### TASK GOAL
How many of the lines below contain "rake"? Answer with that number alone.

### SUPPLIED MATERIAL
---*---
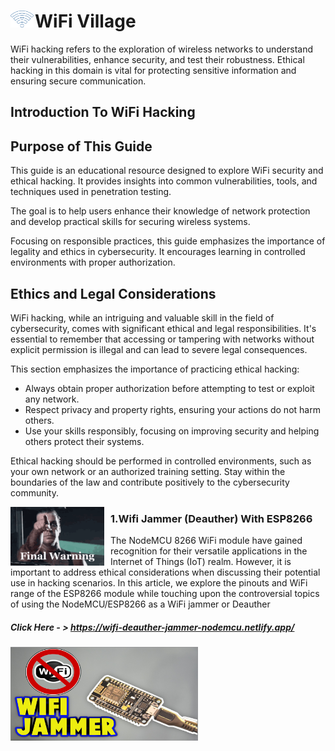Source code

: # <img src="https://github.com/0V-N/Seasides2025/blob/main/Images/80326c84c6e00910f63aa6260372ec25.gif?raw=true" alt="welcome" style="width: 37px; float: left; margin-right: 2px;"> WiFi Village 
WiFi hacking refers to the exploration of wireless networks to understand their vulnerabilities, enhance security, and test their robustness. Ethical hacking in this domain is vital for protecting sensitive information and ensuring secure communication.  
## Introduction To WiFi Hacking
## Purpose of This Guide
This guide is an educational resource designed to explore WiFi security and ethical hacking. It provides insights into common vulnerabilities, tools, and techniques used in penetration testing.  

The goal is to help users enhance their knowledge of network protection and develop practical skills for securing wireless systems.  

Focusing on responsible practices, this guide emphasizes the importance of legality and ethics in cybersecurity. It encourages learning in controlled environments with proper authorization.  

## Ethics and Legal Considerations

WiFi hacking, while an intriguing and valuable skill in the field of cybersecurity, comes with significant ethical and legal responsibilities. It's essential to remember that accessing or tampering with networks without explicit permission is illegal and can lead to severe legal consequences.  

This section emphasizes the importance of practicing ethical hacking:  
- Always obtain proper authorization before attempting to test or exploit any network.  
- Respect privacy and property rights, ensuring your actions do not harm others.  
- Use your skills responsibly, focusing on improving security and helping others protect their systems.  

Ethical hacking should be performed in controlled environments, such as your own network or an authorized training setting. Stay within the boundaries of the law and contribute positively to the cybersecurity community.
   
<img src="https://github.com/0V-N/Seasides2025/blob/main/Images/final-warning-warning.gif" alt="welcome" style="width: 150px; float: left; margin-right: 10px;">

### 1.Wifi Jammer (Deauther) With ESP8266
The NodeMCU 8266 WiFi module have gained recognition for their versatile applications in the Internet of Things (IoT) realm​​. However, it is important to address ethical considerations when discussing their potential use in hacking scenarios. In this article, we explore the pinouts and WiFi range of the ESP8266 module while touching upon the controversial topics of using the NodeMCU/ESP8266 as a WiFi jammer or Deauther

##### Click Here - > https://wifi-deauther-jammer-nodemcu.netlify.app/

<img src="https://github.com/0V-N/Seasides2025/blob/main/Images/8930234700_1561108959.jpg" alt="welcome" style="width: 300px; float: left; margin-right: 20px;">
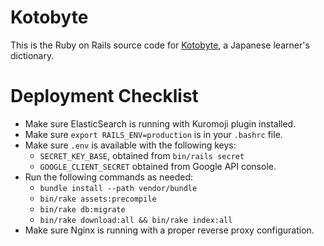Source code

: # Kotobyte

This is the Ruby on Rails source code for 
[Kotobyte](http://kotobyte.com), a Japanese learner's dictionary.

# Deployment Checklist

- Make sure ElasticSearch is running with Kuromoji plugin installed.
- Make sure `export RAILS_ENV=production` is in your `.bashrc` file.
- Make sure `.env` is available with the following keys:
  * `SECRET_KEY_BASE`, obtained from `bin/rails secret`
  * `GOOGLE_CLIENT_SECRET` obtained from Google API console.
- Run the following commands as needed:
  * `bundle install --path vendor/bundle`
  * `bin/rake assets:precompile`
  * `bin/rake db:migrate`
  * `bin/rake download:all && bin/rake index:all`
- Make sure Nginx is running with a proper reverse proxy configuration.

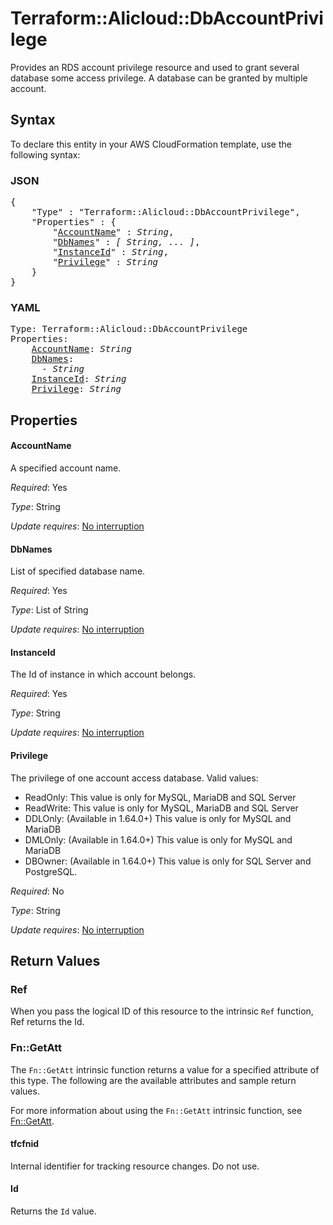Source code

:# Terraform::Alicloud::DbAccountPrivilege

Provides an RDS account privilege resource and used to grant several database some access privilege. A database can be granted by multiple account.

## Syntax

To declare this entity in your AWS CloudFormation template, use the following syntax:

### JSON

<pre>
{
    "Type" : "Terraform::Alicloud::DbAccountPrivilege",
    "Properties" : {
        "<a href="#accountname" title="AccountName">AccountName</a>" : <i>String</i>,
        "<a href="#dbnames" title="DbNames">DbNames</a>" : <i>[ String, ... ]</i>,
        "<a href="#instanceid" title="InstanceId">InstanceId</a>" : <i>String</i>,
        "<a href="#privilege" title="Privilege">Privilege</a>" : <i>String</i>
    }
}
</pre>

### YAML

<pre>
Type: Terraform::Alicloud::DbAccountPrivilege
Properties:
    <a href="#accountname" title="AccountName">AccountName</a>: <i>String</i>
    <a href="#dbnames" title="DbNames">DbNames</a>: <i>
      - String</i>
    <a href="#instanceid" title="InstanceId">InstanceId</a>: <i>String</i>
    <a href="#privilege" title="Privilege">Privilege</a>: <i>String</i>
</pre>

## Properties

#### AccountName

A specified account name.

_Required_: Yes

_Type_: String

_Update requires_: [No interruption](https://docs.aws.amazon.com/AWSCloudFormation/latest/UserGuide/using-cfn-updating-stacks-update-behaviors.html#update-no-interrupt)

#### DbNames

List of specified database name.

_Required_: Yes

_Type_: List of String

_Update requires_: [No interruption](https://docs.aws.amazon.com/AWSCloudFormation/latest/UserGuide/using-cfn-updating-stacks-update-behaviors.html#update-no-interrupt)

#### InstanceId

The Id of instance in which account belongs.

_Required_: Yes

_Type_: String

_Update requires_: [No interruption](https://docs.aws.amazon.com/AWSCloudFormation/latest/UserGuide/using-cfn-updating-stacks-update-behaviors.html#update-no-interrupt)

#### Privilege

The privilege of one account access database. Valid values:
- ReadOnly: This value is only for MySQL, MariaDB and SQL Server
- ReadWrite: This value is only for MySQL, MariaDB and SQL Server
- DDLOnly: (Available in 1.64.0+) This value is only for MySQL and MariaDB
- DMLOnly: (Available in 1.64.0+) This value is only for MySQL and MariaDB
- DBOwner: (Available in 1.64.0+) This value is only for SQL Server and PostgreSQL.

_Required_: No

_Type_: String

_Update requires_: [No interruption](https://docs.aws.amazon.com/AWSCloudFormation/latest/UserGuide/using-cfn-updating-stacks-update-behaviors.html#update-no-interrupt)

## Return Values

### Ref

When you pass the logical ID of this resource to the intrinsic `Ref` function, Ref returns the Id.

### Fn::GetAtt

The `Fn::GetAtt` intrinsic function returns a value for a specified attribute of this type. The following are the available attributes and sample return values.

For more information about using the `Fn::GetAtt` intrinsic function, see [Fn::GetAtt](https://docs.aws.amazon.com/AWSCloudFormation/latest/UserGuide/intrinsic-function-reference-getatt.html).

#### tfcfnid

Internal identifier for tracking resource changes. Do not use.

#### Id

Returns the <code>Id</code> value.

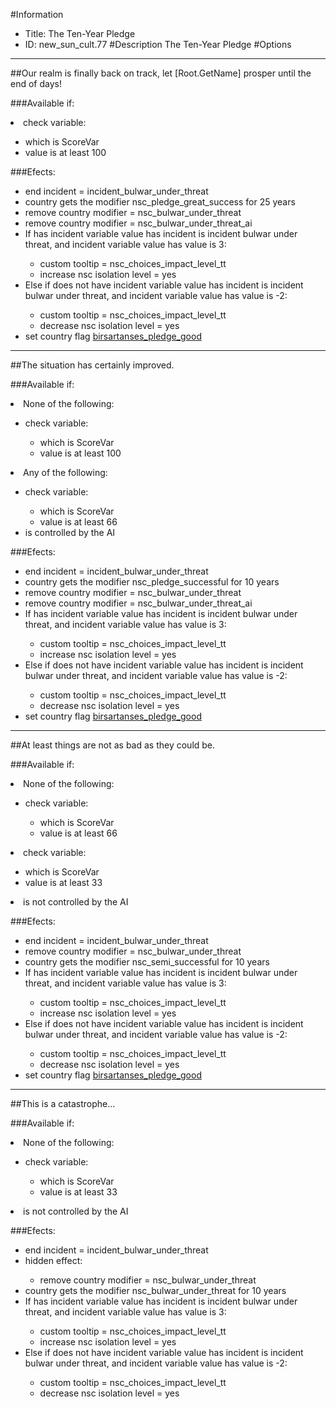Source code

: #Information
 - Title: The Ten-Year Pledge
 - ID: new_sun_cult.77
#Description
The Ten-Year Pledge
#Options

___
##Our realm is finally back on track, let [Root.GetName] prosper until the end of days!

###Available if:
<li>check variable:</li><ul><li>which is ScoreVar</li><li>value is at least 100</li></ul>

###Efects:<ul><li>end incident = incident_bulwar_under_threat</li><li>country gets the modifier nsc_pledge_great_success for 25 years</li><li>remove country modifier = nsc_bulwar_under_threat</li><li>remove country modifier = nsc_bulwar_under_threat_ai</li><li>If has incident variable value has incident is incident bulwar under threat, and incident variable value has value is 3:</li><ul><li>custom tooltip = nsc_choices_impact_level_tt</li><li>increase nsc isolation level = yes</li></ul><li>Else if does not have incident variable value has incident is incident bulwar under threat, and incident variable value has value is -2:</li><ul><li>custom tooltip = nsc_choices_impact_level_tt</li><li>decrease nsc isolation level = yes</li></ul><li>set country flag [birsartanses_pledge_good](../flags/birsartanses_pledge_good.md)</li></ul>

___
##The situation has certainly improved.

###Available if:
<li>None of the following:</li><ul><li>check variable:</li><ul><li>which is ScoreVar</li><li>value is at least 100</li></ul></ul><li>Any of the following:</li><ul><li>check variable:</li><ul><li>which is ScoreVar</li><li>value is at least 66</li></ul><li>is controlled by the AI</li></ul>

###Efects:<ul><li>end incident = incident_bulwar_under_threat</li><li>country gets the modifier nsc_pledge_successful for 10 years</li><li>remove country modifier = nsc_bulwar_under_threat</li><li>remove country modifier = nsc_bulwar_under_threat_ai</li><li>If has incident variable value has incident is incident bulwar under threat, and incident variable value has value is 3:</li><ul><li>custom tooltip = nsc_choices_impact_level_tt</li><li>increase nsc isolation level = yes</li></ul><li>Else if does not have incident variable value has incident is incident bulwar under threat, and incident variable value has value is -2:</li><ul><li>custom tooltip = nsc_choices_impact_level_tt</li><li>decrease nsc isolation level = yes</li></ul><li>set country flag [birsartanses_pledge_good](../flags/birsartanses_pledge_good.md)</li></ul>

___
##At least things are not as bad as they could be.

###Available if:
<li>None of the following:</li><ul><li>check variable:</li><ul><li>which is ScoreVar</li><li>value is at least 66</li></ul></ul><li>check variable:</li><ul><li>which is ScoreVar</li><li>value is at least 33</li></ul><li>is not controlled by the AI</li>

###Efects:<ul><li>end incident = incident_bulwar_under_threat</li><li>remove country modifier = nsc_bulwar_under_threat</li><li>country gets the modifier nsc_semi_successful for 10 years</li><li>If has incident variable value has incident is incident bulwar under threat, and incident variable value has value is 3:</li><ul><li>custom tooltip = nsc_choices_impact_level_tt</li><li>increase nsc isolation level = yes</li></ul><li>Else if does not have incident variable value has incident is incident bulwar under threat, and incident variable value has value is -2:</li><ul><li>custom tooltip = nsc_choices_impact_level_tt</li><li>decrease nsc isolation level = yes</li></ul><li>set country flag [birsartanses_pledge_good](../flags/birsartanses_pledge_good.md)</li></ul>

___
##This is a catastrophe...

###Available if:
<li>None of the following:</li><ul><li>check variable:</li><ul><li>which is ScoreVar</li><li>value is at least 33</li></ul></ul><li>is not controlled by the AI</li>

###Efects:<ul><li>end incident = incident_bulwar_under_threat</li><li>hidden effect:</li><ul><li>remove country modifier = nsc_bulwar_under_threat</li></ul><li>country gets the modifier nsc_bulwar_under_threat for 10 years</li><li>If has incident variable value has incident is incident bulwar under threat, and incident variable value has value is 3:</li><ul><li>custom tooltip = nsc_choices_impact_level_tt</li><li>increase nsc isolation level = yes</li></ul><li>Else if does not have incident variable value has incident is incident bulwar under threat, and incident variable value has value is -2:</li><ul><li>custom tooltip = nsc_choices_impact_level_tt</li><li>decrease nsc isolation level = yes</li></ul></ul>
---*---
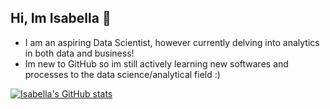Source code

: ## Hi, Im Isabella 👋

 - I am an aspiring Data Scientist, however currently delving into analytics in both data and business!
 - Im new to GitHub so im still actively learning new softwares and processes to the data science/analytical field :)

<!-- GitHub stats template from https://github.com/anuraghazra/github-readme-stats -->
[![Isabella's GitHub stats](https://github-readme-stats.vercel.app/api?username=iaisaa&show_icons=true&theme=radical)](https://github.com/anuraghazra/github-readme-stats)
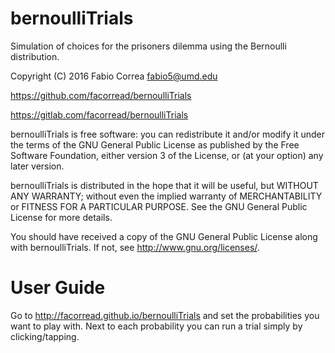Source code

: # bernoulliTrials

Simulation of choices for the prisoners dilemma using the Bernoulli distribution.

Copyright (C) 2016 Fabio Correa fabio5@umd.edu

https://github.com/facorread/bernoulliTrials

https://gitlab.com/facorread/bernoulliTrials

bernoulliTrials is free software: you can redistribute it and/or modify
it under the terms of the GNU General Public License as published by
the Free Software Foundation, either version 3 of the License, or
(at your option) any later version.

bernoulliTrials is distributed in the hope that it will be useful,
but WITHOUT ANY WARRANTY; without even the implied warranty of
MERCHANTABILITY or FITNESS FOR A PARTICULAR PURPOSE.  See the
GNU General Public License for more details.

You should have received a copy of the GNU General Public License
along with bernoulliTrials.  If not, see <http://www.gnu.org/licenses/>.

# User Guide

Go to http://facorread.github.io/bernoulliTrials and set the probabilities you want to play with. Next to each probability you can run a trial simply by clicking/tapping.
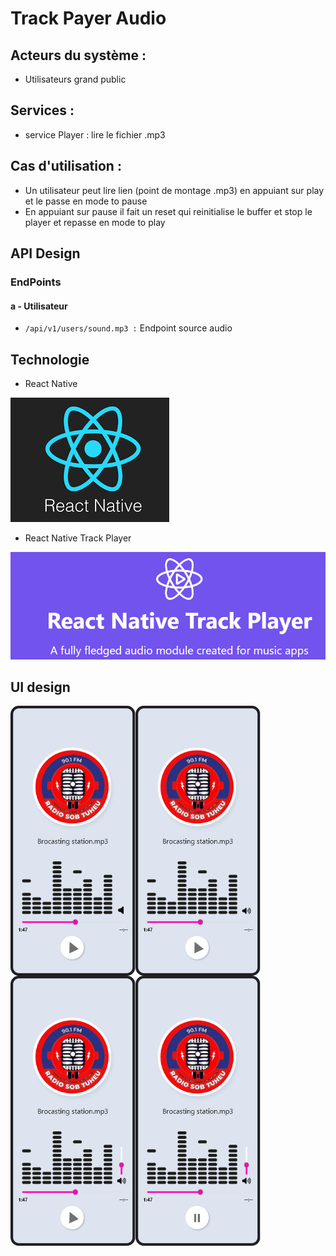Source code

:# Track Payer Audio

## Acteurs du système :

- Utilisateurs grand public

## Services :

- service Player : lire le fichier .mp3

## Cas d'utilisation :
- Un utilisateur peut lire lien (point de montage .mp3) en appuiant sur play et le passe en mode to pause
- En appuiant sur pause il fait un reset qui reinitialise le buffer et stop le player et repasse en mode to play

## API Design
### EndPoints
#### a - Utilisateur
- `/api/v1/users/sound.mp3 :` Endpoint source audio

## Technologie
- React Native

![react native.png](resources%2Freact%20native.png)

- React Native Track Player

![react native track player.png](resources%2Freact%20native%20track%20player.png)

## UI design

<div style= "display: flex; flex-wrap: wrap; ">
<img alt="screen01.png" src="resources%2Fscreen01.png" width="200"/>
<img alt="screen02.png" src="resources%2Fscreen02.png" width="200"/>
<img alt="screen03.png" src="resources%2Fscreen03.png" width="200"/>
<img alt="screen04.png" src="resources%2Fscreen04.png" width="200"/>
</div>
---*---
### FINISHED TASK
3